**Task directions:** From the listing below, copy out every line where the word "Baltimore" appears.

(Records supplied)

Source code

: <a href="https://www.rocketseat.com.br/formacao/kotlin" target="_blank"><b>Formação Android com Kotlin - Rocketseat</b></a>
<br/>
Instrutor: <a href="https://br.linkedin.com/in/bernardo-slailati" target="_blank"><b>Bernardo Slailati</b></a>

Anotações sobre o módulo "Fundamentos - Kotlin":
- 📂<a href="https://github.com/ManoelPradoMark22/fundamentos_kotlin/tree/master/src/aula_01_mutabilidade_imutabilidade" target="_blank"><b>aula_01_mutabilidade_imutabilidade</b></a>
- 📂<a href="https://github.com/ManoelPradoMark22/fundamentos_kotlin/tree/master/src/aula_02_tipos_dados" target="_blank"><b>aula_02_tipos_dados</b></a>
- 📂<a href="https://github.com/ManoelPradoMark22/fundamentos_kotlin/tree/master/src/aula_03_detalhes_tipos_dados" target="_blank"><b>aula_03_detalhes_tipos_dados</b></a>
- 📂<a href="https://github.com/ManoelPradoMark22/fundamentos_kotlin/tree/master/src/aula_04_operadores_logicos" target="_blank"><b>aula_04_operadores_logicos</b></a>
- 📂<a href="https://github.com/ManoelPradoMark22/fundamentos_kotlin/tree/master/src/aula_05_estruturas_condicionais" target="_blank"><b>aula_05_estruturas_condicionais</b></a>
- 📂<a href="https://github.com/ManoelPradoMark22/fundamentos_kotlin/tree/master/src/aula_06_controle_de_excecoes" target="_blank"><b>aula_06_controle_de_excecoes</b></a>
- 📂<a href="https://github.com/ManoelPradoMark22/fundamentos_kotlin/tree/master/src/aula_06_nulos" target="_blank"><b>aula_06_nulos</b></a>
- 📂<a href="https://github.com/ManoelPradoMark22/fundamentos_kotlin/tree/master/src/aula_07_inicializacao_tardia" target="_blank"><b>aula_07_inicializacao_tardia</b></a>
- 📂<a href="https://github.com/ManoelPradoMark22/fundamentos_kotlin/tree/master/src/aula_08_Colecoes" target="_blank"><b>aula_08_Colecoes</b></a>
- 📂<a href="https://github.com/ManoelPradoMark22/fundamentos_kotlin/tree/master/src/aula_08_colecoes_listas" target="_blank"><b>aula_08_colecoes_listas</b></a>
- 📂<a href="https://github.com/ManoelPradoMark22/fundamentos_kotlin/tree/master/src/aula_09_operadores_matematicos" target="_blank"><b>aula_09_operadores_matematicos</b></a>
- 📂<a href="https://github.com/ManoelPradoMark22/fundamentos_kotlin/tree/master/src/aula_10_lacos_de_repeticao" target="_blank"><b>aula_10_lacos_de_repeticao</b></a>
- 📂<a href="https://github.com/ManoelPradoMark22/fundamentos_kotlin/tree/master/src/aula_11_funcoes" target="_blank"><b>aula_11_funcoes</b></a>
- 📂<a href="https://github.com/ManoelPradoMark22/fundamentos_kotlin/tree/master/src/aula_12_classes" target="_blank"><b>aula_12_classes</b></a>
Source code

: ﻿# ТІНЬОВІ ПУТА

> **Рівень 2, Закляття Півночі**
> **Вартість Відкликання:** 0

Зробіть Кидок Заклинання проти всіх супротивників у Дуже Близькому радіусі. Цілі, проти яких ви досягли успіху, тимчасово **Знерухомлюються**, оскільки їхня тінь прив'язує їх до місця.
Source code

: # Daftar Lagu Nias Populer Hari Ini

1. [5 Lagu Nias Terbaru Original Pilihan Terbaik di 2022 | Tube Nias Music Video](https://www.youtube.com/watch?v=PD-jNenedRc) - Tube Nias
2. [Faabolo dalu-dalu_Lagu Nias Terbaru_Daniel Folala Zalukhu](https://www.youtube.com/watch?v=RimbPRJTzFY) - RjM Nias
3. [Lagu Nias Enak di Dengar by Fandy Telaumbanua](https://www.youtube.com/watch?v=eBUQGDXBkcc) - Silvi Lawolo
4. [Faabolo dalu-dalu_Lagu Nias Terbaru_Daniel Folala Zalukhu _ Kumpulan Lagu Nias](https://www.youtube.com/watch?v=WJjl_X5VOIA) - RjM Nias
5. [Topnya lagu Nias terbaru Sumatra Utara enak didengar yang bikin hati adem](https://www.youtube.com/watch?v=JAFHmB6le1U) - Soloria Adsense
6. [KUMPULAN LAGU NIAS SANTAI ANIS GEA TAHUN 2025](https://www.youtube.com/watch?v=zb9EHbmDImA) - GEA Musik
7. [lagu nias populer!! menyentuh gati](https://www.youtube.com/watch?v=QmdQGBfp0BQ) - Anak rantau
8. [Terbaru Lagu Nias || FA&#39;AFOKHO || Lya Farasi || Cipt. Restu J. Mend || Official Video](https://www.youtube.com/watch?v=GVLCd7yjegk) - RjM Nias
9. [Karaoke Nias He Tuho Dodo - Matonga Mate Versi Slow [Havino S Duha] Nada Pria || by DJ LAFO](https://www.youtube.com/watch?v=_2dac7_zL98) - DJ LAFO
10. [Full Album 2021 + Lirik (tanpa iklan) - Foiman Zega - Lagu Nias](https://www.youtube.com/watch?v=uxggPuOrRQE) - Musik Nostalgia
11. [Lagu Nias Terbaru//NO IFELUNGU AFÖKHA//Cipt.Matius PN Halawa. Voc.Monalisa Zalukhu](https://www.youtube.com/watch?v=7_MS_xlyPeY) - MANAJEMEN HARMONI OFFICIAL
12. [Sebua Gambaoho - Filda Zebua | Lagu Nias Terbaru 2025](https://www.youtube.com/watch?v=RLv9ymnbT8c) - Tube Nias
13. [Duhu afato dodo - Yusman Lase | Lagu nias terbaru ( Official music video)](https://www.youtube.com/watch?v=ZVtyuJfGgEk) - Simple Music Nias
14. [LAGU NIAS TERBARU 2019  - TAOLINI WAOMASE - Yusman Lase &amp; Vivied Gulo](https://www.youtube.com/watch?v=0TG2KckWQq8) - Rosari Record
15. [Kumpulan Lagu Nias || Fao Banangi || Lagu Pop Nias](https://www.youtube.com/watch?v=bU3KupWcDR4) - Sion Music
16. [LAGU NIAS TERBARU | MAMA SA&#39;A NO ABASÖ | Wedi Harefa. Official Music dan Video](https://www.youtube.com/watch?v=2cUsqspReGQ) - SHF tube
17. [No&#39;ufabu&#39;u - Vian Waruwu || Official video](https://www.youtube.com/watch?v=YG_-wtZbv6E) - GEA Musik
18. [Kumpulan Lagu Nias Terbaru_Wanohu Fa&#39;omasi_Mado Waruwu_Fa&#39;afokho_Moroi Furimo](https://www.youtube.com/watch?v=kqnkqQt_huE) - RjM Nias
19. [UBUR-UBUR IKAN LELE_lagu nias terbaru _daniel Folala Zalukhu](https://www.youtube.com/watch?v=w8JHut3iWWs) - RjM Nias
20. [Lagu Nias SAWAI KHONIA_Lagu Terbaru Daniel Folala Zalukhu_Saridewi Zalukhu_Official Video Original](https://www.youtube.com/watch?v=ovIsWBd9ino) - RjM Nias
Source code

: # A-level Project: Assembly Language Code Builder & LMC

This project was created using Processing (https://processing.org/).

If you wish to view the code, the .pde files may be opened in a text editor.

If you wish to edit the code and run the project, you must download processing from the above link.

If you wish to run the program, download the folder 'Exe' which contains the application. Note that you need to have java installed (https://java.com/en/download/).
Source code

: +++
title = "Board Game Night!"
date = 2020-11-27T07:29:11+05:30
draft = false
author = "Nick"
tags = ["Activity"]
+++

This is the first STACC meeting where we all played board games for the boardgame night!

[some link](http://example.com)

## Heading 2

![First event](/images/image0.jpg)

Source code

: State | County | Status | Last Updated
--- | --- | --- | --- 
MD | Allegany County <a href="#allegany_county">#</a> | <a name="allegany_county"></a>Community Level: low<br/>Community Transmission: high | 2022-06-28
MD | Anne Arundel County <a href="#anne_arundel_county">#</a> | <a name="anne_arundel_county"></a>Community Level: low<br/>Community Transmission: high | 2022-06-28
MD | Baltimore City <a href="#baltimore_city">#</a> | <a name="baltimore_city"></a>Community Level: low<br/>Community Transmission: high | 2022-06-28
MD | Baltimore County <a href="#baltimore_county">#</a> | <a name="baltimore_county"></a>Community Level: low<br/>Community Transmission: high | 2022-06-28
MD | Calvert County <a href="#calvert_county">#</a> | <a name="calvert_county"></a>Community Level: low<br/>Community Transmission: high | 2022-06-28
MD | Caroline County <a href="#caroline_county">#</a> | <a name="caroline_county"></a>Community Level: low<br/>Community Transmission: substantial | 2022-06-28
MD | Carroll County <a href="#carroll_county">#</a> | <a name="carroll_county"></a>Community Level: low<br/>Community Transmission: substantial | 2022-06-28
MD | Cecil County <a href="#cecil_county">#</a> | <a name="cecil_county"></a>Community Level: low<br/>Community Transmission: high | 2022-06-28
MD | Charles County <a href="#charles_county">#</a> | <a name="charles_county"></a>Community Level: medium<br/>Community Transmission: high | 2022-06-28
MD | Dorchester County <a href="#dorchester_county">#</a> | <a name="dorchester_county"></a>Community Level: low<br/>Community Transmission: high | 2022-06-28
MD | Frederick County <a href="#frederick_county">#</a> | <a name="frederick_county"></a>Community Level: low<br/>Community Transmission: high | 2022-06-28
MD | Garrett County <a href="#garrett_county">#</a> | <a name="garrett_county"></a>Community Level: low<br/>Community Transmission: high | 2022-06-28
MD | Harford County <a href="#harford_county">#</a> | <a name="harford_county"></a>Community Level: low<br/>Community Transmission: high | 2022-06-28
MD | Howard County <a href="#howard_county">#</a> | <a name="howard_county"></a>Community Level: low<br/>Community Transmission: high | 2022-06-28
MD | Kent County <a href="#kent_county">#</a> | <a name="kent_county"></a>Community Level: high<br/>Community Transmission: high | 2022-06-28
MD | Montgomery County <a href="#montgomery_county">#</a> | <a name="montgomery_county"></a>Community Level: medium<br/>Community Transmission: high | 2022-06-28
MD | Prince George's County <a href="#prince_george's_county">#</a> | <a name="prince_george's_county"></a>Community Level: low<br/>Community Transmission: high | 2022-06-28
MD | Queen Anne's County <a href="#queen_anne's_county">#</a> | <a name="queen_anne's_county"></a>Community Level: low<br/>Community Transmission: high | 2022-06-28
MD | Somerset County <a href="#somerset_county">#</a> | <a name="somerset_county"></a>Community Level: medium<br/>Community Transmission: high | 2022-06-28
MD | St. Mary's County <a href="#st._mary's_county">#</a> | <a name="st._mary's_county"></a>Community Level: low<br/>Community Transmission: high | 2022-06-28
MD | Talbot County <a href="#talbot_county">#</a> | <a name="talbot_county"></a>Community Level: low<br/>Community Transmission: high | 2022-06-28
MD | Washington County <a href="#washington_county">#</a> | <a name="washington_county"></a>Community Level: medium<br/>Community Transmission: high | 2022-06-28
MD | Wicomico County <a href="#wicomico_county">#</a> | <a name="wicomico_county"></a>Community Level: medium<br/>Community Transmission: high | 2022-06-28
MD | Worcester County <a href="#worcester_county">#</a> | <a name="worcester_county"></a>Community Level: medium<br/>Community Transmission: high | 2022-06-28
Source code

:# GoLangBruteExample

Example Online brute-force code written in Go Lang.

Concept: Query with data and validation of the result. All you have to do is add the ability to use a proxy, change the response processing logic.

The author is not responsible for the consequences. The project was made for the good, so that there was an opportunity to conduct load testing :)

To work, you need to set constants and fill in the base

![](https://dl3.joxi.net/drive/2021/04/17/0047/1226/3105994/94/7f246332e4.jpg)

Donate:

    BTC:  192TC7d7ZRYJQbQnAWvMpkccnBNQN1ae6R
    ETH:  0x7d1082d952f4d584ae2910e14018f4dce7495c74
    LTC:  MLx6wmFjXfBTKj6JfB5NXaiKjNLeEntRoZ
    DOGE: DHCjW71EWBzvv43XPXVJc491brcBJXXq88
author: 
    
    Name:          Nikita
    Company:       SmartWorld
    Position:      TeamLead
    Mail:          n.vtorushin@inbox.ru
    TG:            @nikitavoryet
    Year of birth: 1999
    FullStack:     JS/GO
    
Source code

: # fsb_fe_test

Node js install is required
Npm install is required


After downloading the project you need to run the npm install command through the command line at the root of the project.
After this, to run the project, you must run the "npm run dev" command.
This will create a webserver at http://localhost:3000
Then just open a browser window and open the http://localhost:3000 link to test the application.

(End Records supplied)

**Response below:**
MD | Baltimore City <a href="#baltimore_city">#</a> | <a name="baltimore_city"></a>Community Level: low<br/>Community Transmission: high | 2022-06-28
MD | Baltimore County <a href="#baltimore_county">#</a> | <a name="baltimore_county"></a>Community Level: low<br/>Community Transmission: high | 2022-06-28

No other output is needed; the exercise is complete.